Last year we did research and wrote a book about the Amsterdam Digital Divide, with great contributions from five of my master students Information Science. Yet, the need for Digital Inclusion has never been so pressing as in these times of Corona, in which many, especially elderly and vulnerable people are separated from their families and friends.
I am confronted in my personal life with a painful separation. Due to the general policy, I am not allowed to visit my father (88), who lives near, and my brother who is a Downie (he has the Down Syndrome) and lives in a care centre, also not far from our home in Amsterdam. It is obvious that they are both vulnerable for a Corona infection, and we must keep them safe. Before 15 March we used to have dinner together, twice a week, but that is not possible and we don’t know when we are going to meet again. Since my father is a digitally connected person, I asked him to install a video program and showed him how to use it. He managed to do the installation, one day before the lock-down. My brother Arthur, however, cannot read and write, (but he watches video clips on Youtube every day). He could not understand why he was suddenly not allowed to go to father’s house.
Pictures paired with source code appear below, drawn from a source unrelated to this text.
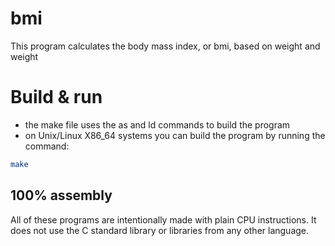 # bmi
This program calculates the body mass index, or bmi, based on weight and weight

# Build & run
- the make file uses the as and ld commands to build the program
- on Unix/Linux X86_64 systems you can build the program by running the command:
```sh
make
```

## 100% assembly
All of these programs are intentionally made with plain CPU instructions.
It does not use the C standard library or libraries from any other language.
I bought Arthur a laptop. I installed skype on it with only two connections: my own skype-id and my father’s. I handed over the laptop to one of the staff members of the care centre. She was so kind to give Arthur the instructions how to use it. Meanwhile I was standing outside of the house with my laptop, trying to connect to Arthur and show him how this program works.
Arthur was very happy with his new laptop and the video program. The next morning he did his best to find out (on his own) how to set up a video call with me and to my father simultaneously. Even finding the video button was a challenge (he muted himself several times first, by pressing all possible buttons on the screen), but he succeeded by trial and error, and now we can talk with each other, an wave to each other. Digital does not replace an encounter in the real world, but in times of Corona we are at least happy to have this virtual channel of communication.